What the AxEMU Liquid Cooling Garment Is—and Why It Matters
The AxEMU Liquid Cooling and Ventilation Garment is a form-fitting inner “safety suit” that uses circulating water and controlled airflow to manage astronauts’ body heat, breathing environment, and comfort during long spacewalks on the Moon, turning advanced textile engineering into a critical layer of life support inside the spacesuit. Developed by Axiom Space and Prada, this AxEMU liquid cooling garment sits directly against the skin and will be worn on the NASA Artemis IV mission. While the outer suit shields against radiation, vacuum, and micrometeoroids, this inner layer keeps the astronaut’s body within safe limits for up to eight hours of lunar activity. It cools muscles, moves fresh oxygen, and helps remove carbon dioxide, so crew members can focus on science and exploration rather than fighting heat stress or breathing problems.
How Liquid Cooling Keeps Astronauts from Overheating on the Moon
During a lunar spacewalk, heavy exertion inside an airtight suit traps metabolic heat that cannot escape through sweat or natural air circulation. The Prada spacesuit Artemis astronauts will wear solves this with a dense mesh of narrow tubes built into the LCVG. Chilled water flows across major muscle groups, absorbing excess heat and carrying it back to the portable life-support system, which expels that heat into space. To guard against failure far from immediate rescue, the garment includes a fully redundant cooling circuit that can take over if the primary loop stops working. This approach reflects a core principle of spacesuit engineering design: any system that protects life during extravehicular activity should avoid single points of failure. Even though the plumbing is hidden, its performance sets the ceiling for how long and how hard astronauts can work on the lunar surface.

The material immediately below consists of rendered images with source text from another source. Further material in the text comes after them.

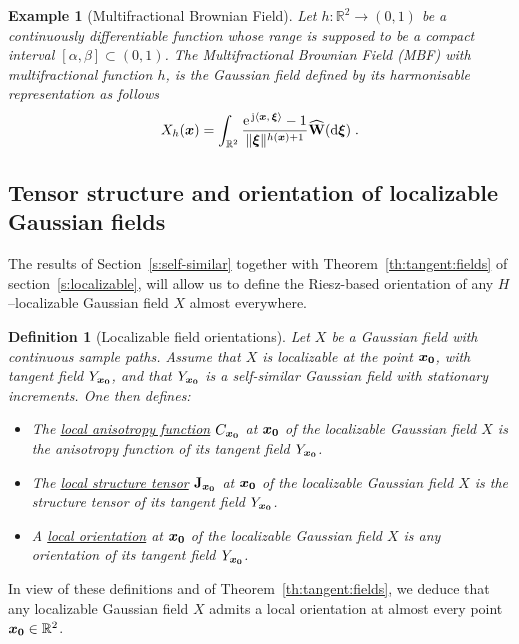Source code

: \documentclass{elsarticle}
\newtheorem{definition}{Definition}
\newtheorem{example}{Example}
\begin{document}
\begin{example}[Multifractional Brownian Field]
\label{ex:MBF}
Let $h:\mathbb{R}^2\to (0,1)$ be a continuously differentiable function whose range is supposed to be a compact interval $[\alpha,\beta]\subset (0,1)$. The Multifractional Brownian Field (MBF) with multifractional function $h$, is the Gaussian field defined by its harmonisable representation as follows
\begin{equation}\label{e:multi}
X_h(\bm{x})=\int_{\mathbb{R}^2}\frac{\mathrm{e}^{\, \mathrm{j} \left \langle \bm{x},\, \bm{\xi}\right \rangle}-1}{\lVert \bm{\xi}\rVert^{h(\bm{x})+1}}\mathbf{\widehat{W}}(\mathop{}\mathopen{}\mathrm{d} \bm{\xi})\;.
\end{equation}
\end{example}



\subsection{Tensor structure and orientation of localizable Gaussian fields\\}\label{s:def-orientation-localizable}

The results of Section~\ref{s:self-similar} together with Theorem~\ref{th:tangent:fields} of section~\ref{s:localizable}, will allow us to define the Riesz-based orientation of any $H$--localizable Gaussian field $X$ almost everywhere.


\begin{definition}[Localizable field orientations]\label{def:localizable_orientation}
Let $X$ be a Gaussian field with continuous sample paths. Assume that $X$ is localizable at the point $\bm{x_0}$, with tangent field $Y_{\bm{x_0}}$, and that $Y_{\bm{x_0}}$ is a self-similar Gaussian field with stationary increments. One then defines:
\begin{itemize}
\item The \underline{local anisotropy function} $C_{\bm{x_0}}$ at $\bm{x_0}$ of the localizable Gaussian field $X$ is the anisotropy function of its tangent field $Y_{\bm{x_0}}$.
\item The  \underline{local structure tensor} $\mathbf{J}_{\bm{x_0}}$ at $\bm{x_0}$ of the localizable Gaussian field $X$ is the structure tensor of its tangent field $Y_{\bm{x_0}}$.
\item A  \underline{local orientation} at $\bm{x_0}$ of the localizable Gaussian field $X$ is any orientation of its tangent field $Y_{\bm{x_0}}$.
\end{itemize}
\end{definition}
In view of these definitions and of Theorem~\ref{th:tangent:fields}, we deduce that any localizable Gaussian field $X$ admits a local orientation at almost every point $\bm{x_0}\in\mathbb{R}^2$. 
\end{document}
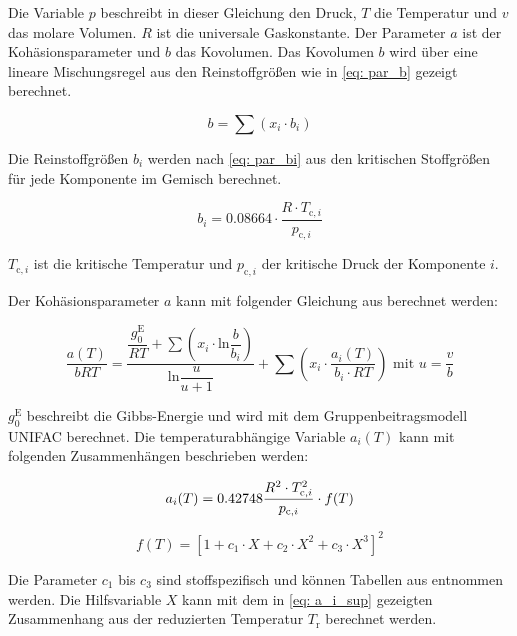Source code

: \documentclass[../thesis.tex]{subfiles}
\begin{document}
Die Variable $ p $ beschreibt in dieser Gleichung den Druck, $ T $ die Temperatur und $ v $ das molare Volumen. $ R $ ist die universale Gaskonstante. Der Parameter $a$ ist der Kohäsionsparameter und $ b $ das Kovolumen. Das Kovolumen $ b $ wird über eine lineare Mischungsregel aus den Reinstoffgrößen wie in \autoref{eq: par_b} gezeigt berechnet.

\begin{equation}
	b = \sum \left( x_i \cdot b_i \right)
	\label{eq: par_b}
\end{equation}

Die Reinstoffgrößen $ b_i $ werden nach \autoref{eq: par_bi} aus den kritischen Stoffgrößen für jede Komponente im Gemisch berechnet.

\begin{equation}
	b_i = 0\text{.}08664 \cdot \dfrac{R \cdot T_{\mathrm{c},i}}{p_{\mathrm{c},i}}
	\label{eq: par_bi}
\end{equation}

$ T_{\mathrm{c},i} $ ist die kritische Temperatur und $ p_{\mathrm{c},i} $ der kritische Druck der Komponente $ i$.

Der Kohäsionsparameter $a$ kann mit folgender Gleichung aus \cite{horstmann2005psrk} berechnet werden:

\begin{equation}
	\dfrac{a(T)}{bRT} =	\dfrac{\dfrac{g^{\mathrm{E}}_0}{RT} +  \sum \left( x_i \cdot \mathrm{ln}\dfrac{b}{b_i} \right)}{\mathrm{ln}\dfrac{u}{u + 1}}
	+ \sum \left( x_i \cdot \dfrac{a_i(T)}{b_i \cdot RT} \right) \text{ mit } u = \dfrac{v}{b}
\end{equation}

$ g^{\mathrm{E}}_0 $ beschreibt die Gibbs-Energie und wird mit dem Gruppenbeitragsmodell UNIFAC \cite{magnussen1981unifac} berechnet. Die temperaturabhängige Variable $a_i(T)$ kann mit folgenden Zusammenhängen beschrieben werden:

\begin{equation}
	a_i(T) = 0\text{.}42748 \dfrac{R^2 \cdot T_{\mathrm{c},i}^2}{p_{\mathrm{c},i}} \cdot f(T) \\
\end{equation}

\begin{equation}
	f(T) = \left[1 + c_1 \cdot X + c_2 \cdot X^2 + c_3 \cdot X^3 \right]^2
\end{equation} 

Die Parameter $ c_1 $ bis $ c_3 $ sind stoffspezifisch und können Tabellen aus \cite{horstmann2005psrk} entnommen werden. Die Hilfsvariable $ X$ kann mit dem in \autoref{eq: a_i_sup} gezeigten Zusammenhang aus der reduzierten Temperatur $T_\mathrm{r}$ berechnet werden.
\end{document}
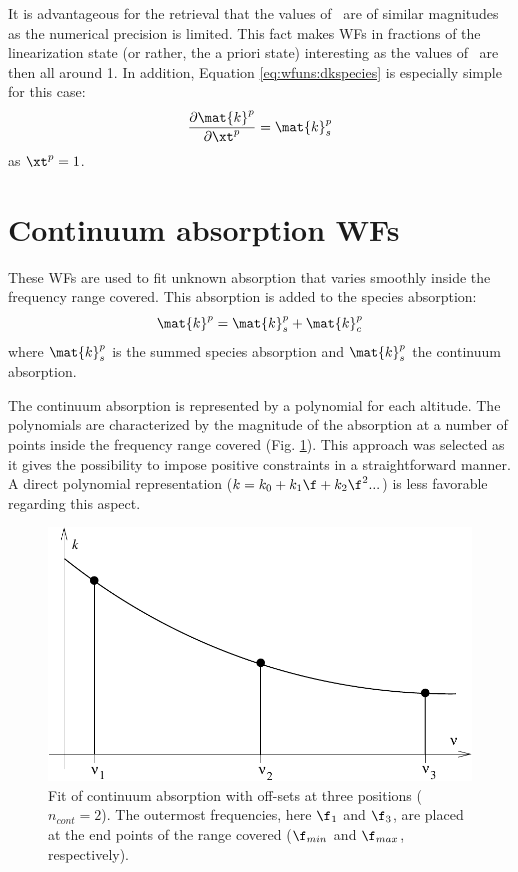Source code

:  It is advantageous for the retrieval that the values of \xt\ are of
 similar magnitudes \citep{schimpf:97,eriksson:99} as the numerical
 precision is limited. This fact makes WFs
 in fractions of the linearization state (or rather, the a priori
 state) interesting as the values of \xt\ are then all around 1. In 
 addition, Equation \ref{eq:wfuns:dkspecies} is especially simple
 for this case:
 \begin{equation}
   \frac{\partial \mat{k}^p}{\partial \xt^p} = \mat{k}^p_s
 \end{equation}
 as $\xt^p=1$.


\section{Continuum absorption WFs}
 \label{sec:wfuns:cont}

 These WFs are used to fit unknown absorption that varies smoothly inside
 the frequency range covered. This absorption
 is added to the species absorption:
 \begin{equation}
   \mat{k}^p = \mat{k}^p_s + \mat{k}^p_c
 \end{equation}
 where $\mat{k}^p_s$ is the summed species absorption and $\mat{k}^p_s$
 the continuum absorption.
 
 The continuum absorption is represented by a polynomial for each
 altitude. The polynomials are characterized by the magnitude of the
 absorption at a number of points inside the frequency range covered
 (Fig. \ref{fig:wfuns:cont}). This approach was selected as it gives
 the possibility to impose positive constraints in a straightforward
 manner. A direct polynomial representation ($k=k_0+k_1\f+k_2\f^2...$) 
 is less favorable regarding this aspect.
 
 \begin{figure}[t]
  \begin{center}
   \includegraphics*[width=0.95\hsize]{Figs/contfit}
   \caption{Fit of continuum absorption with off-sets at three 
            positions ($n_{cont}=2$). The outermost frequencies, here 
            $\f_1$ and $\f_3$, are placed at the end points of the 
            range covered ($\f_{min}$ and $\f_{max}$, respectively).}
   \label{fig:wfuns:cont}  
  \end{center}
 \end{figure}

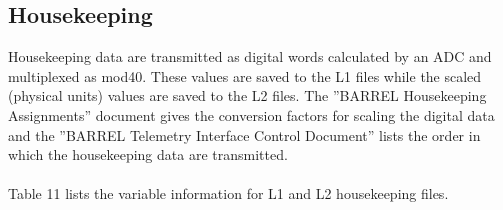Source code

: \documentclass{article}
\begin{document}
\subsection{Housekeeping}
Housekeeping data are transmitted as digital words calculated by an ADC and multiplexed as mod40. These values are saved to the L1 files while the scaled (physical units) values are saved to the L2 files. The ''BARREL Housekeeping Assignments'' document gives the conversion factors for scaling the digital data and the ''BARREL Telemetry Interface Control Document'' lists the order in which the housekeeping data are transmitted.\\\\
Table 11 lists the variable information for L1 and L2 housekeeping files.\\\\
\end{document}
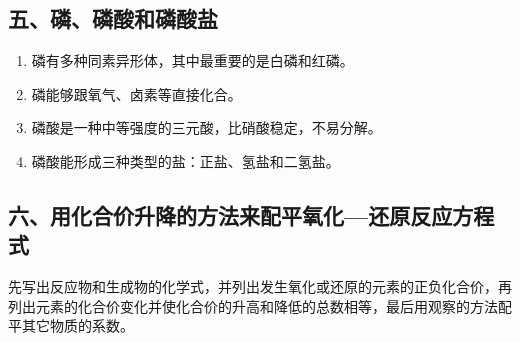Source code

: \subsection*{五、磷、磷酸和磷酸盐}
\begin{enumerate}[1.]
  \item 磷有多种同素异形体，其中最重要的是白磷和红磷。
  \item 磷能够跟氧气、卤素等直接化合。
  \item 磷酸是一种中等强度的三元酸，比硝酸稳定，不易分解。
  \item 磷酸能形成三种类型的盐：正盐、氢盐和二氢盐。
\end{enumerate}
\subsection*{六、用化合价升降的方法来配平氧化—还原反应方程式}
先写出反应物和生成物的化学式，并列出发生氧化或还原的元素的正负化合价，再列出元素的化合价变化并使化合价的升高和降低的总数相等，最后用观察的方法配平其它物质的系数。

Ventilation, Breathing, and the Invisible Work of Life Support
Cooling is only half the story. In a sealed AxEMU suit, every breath adds carbon dioxide to a small volume of air that must be constantly cleaned. The LCVG supports this by hosting a separate ventilation loop that delivers fresh oxygen and helps sweep exhaled gas out of the helmet. Through dedicated tubing, oxygen flows across the astronaut’s face, creating a steady breeze that pushes carbon dioxide toward chemical scrubbers in the life-support backpack. There, carbon dioxide is removed and oxygen is recirculated. This prevents pockets of CO₂ from forming around the mouth and nose during demanding tasks. According to Axiom Space’s Russell Ralston, “Every minute astronauts spend outside their vehicle, the LCVG is working to keep them safe.” Stable ventilation is as vital as temperature control to prevent dizziness, fatigue, and impaired decision-making during long Artemis moonwalks.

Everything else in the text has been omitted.